Meenaxi is an exquisite film because the energies are all positive. One can say the same about Gaja Gamini. Violence, individual and collective, state-sponsored or under the patronage of private parties, is the stock-in-trade of commercial cinema in Hindi and other regional languages. Husain, without entering Never-Never Land, rooting his films in perfectly reasonable ideas informed by a sensual imagination, shunned physical violence, perhaps because of its crippling effect on the human mind and spirit.
His approach to cinema was considered “unprofessional” even “impractical”, by industry veterans because he had fun making his two films, and worse still, practically financed them himself. Yash Chopra, one of the biggest names in Hindi films, distributed Gaja Gamini and Meenaxi through Yash-Raj films, his production company. The promotion was inadequate and not many people came to the theatres to see them. It is believed both films did quite well through the sale of DVDs.
Husain’s use of a set of actors across different episodes in a film was practical. They were good and they delivered.
In the 1930s, the French master Sacha Guitry did the same; then, of course, directors elsewhere in the world followed suit. There is no record of how Husain talked to his actors though it is tempting to conjecture that he did in his witty, elliptical manner. Owais, his youngest son would be the correct source of information since he was his father’s right-hand in all matters cinematic. Owais and Reima are the producers of Meenaxi and they worked tirelessly to make it a success, as they did on Gaja Gamini.
Husain’s cottage-industry approach to film-making flummoxed a lot of people although he worked with top-notchers in the crucial departments. His methods were refreshingly amateur but he used solid professionals to realise his vision.
A nation’s cinema is a pretty good index of its cultural, moral and ethical values. Commercial Hindi cinema today or for that matter of the last 50 years or more tells you more accurately than many erudite theses about the steady erosion of human values, the onset of religious intolerance, indeed bigotry, among the poor leading to their manipulation by a microscopic minority that owns the majority of India’s resources. The fallout from such relentless exploitation is recourse to a blind God, of course via a charlatan!
Popular films in Hindi or in any regional language are actually like newsreels on current affairs, without intending to be so. The cinema of Maqbool Fida Husain, like the cinema of Satyajit Ray and Ritwik Ghatak before him, belongs to an earlier era; it may be called the cinema of idealism, of dreams.

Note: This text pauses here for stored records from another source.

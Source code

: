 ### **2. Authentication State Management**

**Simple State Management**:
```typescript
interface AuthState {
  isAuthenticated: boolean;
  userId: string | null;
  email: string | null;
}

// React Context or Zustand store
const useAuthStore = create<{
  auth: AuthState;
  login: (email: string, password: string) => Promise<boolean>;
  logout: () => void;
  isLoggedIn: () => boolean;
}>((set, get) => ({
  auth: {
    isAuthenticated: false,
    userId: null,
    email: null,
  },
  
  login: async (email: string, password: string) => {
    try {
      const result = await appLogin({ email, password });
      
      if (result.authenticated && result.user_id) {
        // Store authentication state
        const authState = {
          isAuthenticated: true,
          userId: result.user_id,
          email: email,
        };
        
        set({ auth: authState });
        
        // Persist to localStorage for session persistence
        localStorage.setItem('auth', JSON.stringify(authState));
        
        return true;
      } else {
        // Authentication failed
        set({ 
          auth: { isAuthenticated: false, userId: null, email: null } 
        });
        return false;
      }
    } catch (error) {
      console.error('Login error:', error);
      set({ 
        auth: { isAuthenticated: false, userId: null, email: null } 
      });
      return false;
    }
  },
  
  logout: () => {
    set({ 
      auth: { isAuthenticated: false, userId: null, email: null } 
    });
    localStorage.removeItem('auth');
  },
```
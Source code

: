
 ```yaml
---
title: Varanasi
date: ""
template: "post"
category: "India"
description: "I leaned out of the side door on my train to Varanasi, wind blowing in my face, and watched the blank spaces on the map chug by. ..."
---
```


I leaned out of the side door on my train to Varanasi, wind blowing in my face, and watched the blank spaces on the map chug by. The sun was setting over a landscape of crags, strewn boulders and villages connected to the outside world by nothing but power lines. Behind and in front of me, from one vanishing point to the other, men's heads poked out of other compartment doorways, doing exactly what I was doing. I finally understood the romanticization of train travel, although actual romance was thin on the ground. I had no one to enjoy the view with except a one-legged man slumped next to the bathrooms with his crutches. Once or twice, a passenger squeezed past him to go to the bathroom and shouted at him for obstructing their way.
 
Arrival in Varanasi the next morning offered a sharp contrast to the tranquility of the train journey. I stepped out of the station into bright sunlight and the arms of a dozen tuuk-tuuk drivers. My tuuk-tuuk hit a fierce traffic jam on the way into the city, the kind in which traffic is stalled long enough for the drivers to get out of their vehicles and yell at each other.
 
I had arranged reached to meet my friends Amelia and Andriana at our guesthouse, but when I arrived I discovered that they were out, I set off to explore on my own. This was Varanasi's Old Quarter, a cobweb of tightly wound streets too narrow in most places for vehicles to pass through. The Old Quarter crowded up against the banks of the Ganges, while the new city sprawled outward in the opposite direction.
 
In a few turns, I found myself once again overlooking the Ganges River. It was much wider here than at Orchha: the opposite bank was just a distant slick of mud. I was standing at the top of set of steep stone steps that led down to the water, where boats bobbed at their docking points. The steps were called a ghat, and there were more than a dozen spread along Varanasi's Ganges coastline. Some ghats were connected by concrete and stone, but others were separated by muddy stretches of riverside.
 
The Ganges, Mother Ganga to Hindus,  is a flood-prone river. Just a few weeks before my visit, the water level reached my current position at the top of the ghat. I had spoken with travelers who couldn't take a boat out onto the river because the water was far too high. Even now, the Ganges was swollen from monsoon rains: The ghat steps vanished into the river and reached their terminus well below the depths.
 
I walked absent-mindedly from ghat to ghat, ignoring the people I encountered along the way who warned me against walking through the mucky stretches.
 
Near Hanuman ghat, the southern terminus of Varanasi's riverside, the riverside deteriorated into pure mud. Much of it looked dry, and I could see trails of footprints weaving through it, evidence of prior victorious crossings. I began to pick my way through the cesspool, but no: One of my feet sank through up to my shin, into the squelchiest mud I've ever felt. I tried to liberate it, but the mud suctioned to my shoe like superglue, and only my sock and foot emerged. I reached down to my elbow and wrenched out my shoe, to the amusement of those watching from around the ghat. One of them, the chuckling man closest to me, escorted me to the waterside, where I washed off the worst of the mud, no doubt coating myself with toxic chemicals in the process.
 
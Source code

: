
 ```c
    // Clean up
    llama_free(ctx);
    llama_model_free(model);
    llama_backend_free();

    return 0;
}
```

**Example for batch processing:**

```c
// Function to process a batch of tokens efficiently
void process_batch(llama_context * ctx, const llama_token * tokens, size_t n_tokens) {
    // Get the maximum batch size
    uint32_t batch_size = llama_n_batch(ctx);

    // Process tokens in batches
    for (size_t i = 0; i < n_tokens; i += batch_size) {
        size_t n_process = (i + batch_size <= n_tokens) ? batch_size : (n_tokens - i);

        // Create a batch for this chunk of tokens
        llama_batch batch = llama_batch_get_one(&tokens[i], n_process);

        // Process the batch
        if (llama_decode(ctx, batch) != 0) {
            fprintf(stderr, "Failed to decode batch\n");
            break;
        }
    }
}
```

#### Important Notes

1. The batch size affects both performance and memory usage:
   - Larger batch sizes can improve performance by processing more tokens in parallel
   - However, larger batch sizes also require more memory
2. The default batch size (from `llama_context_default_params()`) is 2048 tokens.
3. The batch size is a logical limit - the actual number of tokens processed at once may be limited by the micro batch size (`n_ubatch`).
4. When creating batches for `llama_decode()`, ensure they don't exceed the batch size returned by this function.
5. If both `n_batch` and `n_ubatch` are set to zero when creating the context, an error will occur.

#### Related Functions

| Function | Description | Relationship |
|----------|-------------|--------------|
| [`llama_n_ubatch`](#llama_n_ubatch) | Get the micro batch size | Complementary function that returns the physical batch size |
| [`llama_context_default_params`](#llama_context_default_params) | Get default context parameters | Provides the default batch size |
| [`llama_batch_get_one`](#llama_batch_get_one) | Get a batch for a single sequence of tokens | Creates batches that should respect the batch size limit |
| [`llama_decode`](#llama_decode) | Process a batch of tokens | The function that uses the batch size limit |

The high promise of Through The Eyes Of A Painter was more than fulfilled in Gaja Gamini and Meenaxi.
A man from the grassroots, Husain fought his way up with tenacity and in the only way he knew—through his work. His drawing, informed by pulsating energy, his draughtsmanship made him a truly dynamic artist. He drew his lessons from the traditions of Indian miniature painting and applied his own aesthetics, rooted in Indian folk art, and from Expressionism and Cubism of the West.
Husain’s cinema, too, drew its inspiration from indigenous and external sources but its heart was completely Indian. How else can one explain his playing K C Dey’s kirtan-based song from more than 70 years ago, Tere Ghatri Mein Laaga Chor Musafir Jaag Zara in the credit title sequence of Gaja Gamini, and that too with such impish wit.